Primorye police closed a stretch of highway built for this month's Asia-Pacific Cooperation Summit after a retaining wall supporting the road collapsed, news reports said Monday.
The road closure, which occurred late Sunday in Vladivostok's Pervomaisky district, followed a landslide that caused bedrock underlying the wall to move, RIA-Novosti reported, citing a source in the regional administration.
Igor Peterimov, acting head of the Primorye region's road maintenance department, told RBC that the contractor responsible for the affected section of the Novy-Patrokl road would finish reconstruction work within a week.
Authorities closed a section of the same road in June after heavy rains damaged a separate retaining wall and swamped several private garages. At the time, officials blamed the damage on building contractors' failure to install adequate drainage after Prime Minister Dmitry Medvedev ordered those responsible to be punished.
Unlike in June, however, the road surface was not damaged Sunday, and a nearby gas pipeline remained intact, according to the news agency.

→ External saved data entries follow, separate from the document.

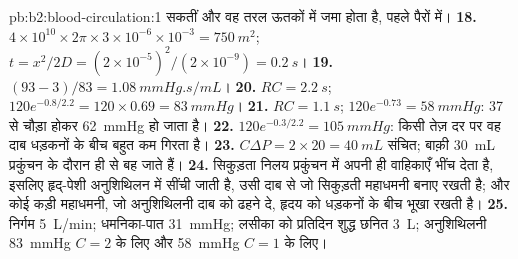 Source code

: \begin{solution}{pb:b2:blood-circulation:1}
सकतीं और वह तरल ऊतकों में जमा होता है, पहले पैरों में।
\textbf{18.} $4\times 10^{10}\times 2\pi\times 3\times 10^{-6}\times
10^{-3} = \qty{750}{m^2}$; $t = x^{2}/2D = (2\times 10^{-5})^{2}/
(2\times 10^{-9}) = \qty{0.2}{s}$।
\textbf{19.} $(93 - 3)/83 = \qty{1.08}{mmHg.s/mL}$।
\textbf{20.} $RC = \qty{2.2}{s}$; $120e^{-0.8/2.2} = 120\times 0.69 =
\qty{83}{mmHg}$।
\textbf{21.} $RC = \qty{1.1}{s}$; $120e^{-0.73} = \qty{58}{mmHg}$:
 37 से चौड़ा होकर \qty{62}{mmHg} हो जाता है।
\textbf{22.} $120e^{-0.3/2.2} = \qty{105}{mmHg}$: किसी तेज़ दर पर वह
दाब धड़कनों के बीच बहुत कम गिरता है।
\textbf{23.} $C\Delta P = 2\times 20 = \qty{40}{mL}$ संचित; बाक़ी
\qty{30}{mL} प्रकुंचन के दौरान ही  से बह जाते हैं।
\textbf{24.} सिकुड़ता निलय प्रकुंचन में अपनी ही वाहिकाएँ भींच देता
है, इसलिए हृद्-पेशी अनुशिथिलन में सींची जाती है, उसी
दाब से जो सिकुड़ती महाधमनी बनाए रखती है; और कोई कड़ी महाधमनी, जो
अनुशिथिलनी दाब को ढहने दे, हृदय को धड़कनों के बीच भूखा रखती है।
\textbf{25.} निर्गम \qty{5}{L/min}; धमनिका-पात \qty{31}{mmHg};
लसीका को प्रतिदिन शुद्ध छनित \qty{3}{L}; अनुशिथिलनी \qty{83}{mmHg}
$C = 2$ के लिए और \qty{58}{mmHg} $C = 1$ के लिए।
\end{solution}
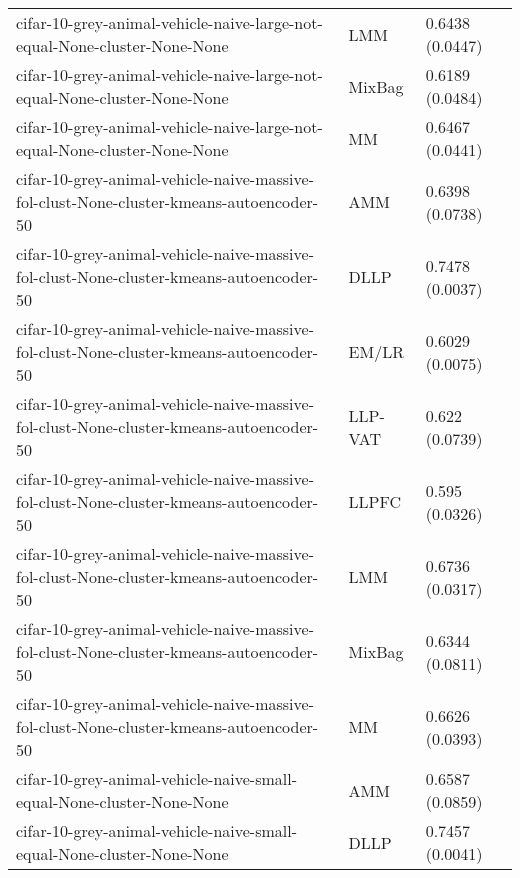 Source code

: \begin{longtable}{lll}
                                    cifar-10-grey-animal-vehicle-naive-large-not-equal-None-cluster-None-None &       LMM &                       0.6438 (0.0447) \\
                                    cifar-10-grey-animal-vehicle-naive-large-not-equal-None-cluster-None-None &    MixBag &                       0.6189 (0.0484) \\
                                    cifar-10-grey-animal-vehicle-naive-large-not-equal-None-cluster-None-None &        MM &                       0.6467 (0.0441) \\
                      cifar-10-grey-animal-vehicle-naive-massive-fol-clust-None-cluster-kmeans-autoencoder-50 &       AMM &                       0.6398 (0.0738) \\
                      cifar-10-grey-animal-vehicle-naive-massive-fol-clust-None-cluster-kmeans-autoencoder-50 &      DLLP &                       0.7478 (0.0037) \\
                      cifar-10-grey-animal-vehicle-naive-massive-fol-clust-None-cluster-kmeans-autoencoder-50 &     EM/LR &                       0.6029 (0.0075) \\
                      cifar-10-grey-animal-vehicle-naive-massive-fol-clust-None-cluster-kmeans-autoencoder-50 &   LLP-VAT &                        0.622 (0.0739) \\
                      cifar-10-grey-animal-vehicle-naive-massive-fol-clust-None-cluster-kmeans-autoencoder-50 &     LLPFC &                        0.595 (0.0326) \\
                      cifar-10-grey-animal-vehicle-naive-massive-fol-clust-None-cluster-kmeans-autoencoder-50 &       LMM &                       0.6736 (0.0317) \\
                      cifar-10-grey-animal-vehicle-naive-massive-fol-clust-None-cluster-kmeans-autoencoder-50 &    MixBag &                       0.6344 (0.0811) \\
                      cifar-10-grey-animal-vehicle-naive-massive-fol-clust-None-cluster-kmeans-autoencoder-50 &        MM &                       0.6626 (0.0393) \\
                                        cifar-10-grey-animal-vehicle-naive-small-equal-None-cluster-None-None &       AMM &                       0.6587 (0.0859) \\
                                        cifar-10-grey-animal-vehicle-naive-small-equal-None-cluster-None-None &      DLLP &                       0.7457 (0.0041) \\

\end{longtable}
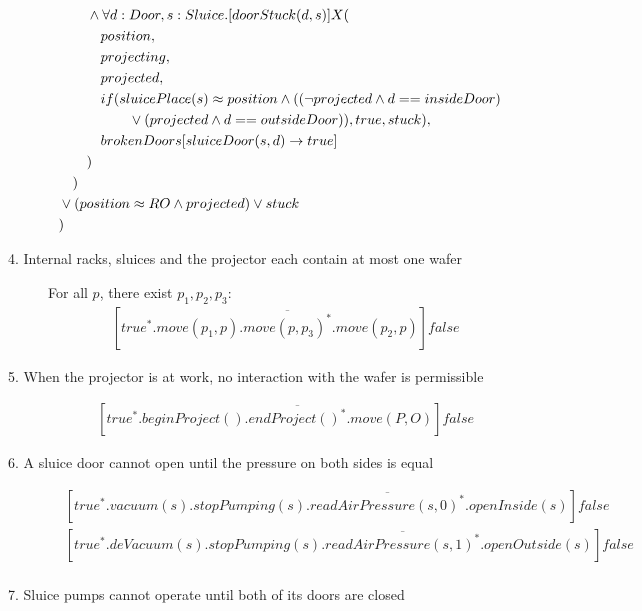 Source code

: \begin{description}
\begin{align*}
&  \tab\tab  \wedge \forall d:Door,s:Sluice.[doorStuck(d, s)]X( \\
&  \tab\tab                        \tab                        position, \\
&  \tab\tab                        \tab                        projecting, \\
&  \tab\tab                        \tab                        projected, \\
&  \tab\tab                        \tab                        if(sluicePlace(s) \approx position \wedge ((\neg projected \wedge d == insideDoor) \\
& \tab\tab\tab\tab\tab \vee (projected \wedge d == outsideDoor)), true, stuck), \\
&  \tab\tab                       \tab brokenDoors[sluiceDoor(s,d)\to true] \\
&  \tab\tab                                              ) \\
&  \tab ) \\
&  \vee (position \approx RO \wedge projected) \vee stuck \\
&)
	\end{align*}

 
 \item[4. Internal racks, sluices and the projector each contain at most one wafer]
    
    For all $p$, there exist $p_1, p_2, p_3$:
	\begin{align*}
		&[true^*.move(p_1, p).\overline{move(p,p_3)^*}.move(p_2,p)]false
	\end{align*}

 
 \item[5. When the projector is at work, no interaction with the wafer is permissible]
 	\begin{align*}
 		&[true^*.beginProject().\overline{endProject()^*}.move(P,O)]false
	\end{align*}
	
 \item[6. A sluice door cannot open until the pressure on both sides is equal]
	\begin{align*}
		&[true^*.vacuum(s).stopPumping(s).\overline{readAirPressure(s,0)^*}.openInside(s)]false \\
		&[true^*.deVacuum(s).stopPumping(s).\overline{readAirPressure(s,1)^*}.openOutside(s)]false \\
	\end{align*}
	
 \item[7. Sluice pumps cannot operate until both of its doors are closed]
 

\end{description}
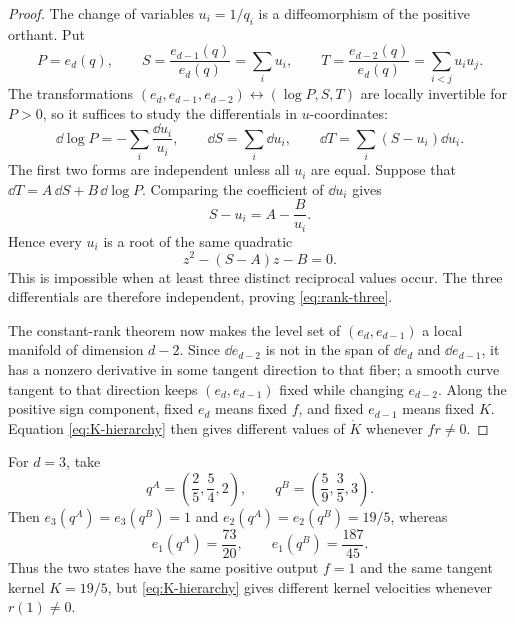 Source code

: \begin{proof}
The change of variables $u_i=1/q_i$ is a diffeomorphism of the positive orthant.  Put
\begin{equation}
  P=e_d(q),
  \qquad
  S=\frac{e_{d-1}(q)}{e_d(q)}=\sum_i u_i,
  \qquad
  T=\frac{e_{d-2}(q)}{e_d(q)}=\sum_{i<j}u_i u_j.
  \label{eq:reciprocal-coordinates}
\end{equation}
The transformations $(e_d,e_{d-1},e_{d-2})\leftrightarrow(\log P,S,T)$ are locally invertible for $P>0$, so it suffices to study the differentials in $u$-coordinates:
\begin{equation}
  \dd\log P=-\sum_i\frac{\dd u_i}{u_i},
  \qquad
  \dd S=\sum_i\dd u_i,
  \qquad
  \dd T=\sum_i(S-u_i)\dd u_i.
  \label{eq:three-differentials}
\end{equation}
The first two forms are independent unless all $u_i$ are equal.  Suppose that $\dd T=A\,\dd S+B\,\dd\log P$.  Comparing the coefficient of $\dd u_i$ gives
\begin{equation}
  S-u_i=A-\frac{B}{u_i}.
\end{equation}
Hence every $u_i$ is a root of the same quadratic
\begin{equation}
  z^2-(S-A)z-B=0.
\end{equation}
This is impossible when at least three distinct reciprocal values occur.  The three differentials are therefore independent, proving \eqref{eq:rank-three}.

The constant-rank theorem now makes the level set of $(e_d,e_{d-1})$ a local manifold of dimension $d-2$.  Since $\dd e_{d-2}$ is not in the span of $\dd e_d$ and $\dd e_{d-1}$, it has a nonzero derivative in some tangent direction to that fiber; a smooth curve tangent to that direction keeps $(e_d,e_{d-1})$ fixed while changing $e_{d-2}$.  Along the positive sign component, fixed $e_d$ means fixed $f$, and fixed $e_{d-1}$ means fixed $K$.  Equation \eqref{eq:K-hierarchy} then gives different values of $\dot K$ whenever $fr\neq0$.
\end{proof}

\begin{remark*}
For $d=3$, take
\[
  q^A=\left(\frac25,\frac54,2\right),
  \qquad
  q^B=\left(\frac59,\frac35,3\right).
\]
Then $e_3(q^A)=e_3(q^B)=1$ and $e_2(q^A)=e_2(q^B)=19/5$, whereas
\[
  e_1(q^A)=\frac{73}{20},
  \qquad
  e_1(q^B)=\frac{187}{45}.
\]
Thus the two states have the same positive output $f=1$ and the same tangent kernel $K=19/5$, but \eqref{eq:K-hierarchy} gives different kernel velocities whenever $r(1)\neq0$.
\end{remark*}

The source added that police were redirecting traffic and that emergency workers and administration officials quickly arrived on the scene to monitor the situation. Prosecutors are running a check into the incident, in which there were no casualties.
Sunday's road closure is the latest embarrassment for Primorye region officials, who have been accused of misspending billions of rubles of federal money in the buildup to the APEC summit, which finished Sep. 9.
The entire Novy-Patrokl road was constructed at a cost of 29 billion rubles ($950 million), RBC reported, 21 billion rubles of which came from federal coffers.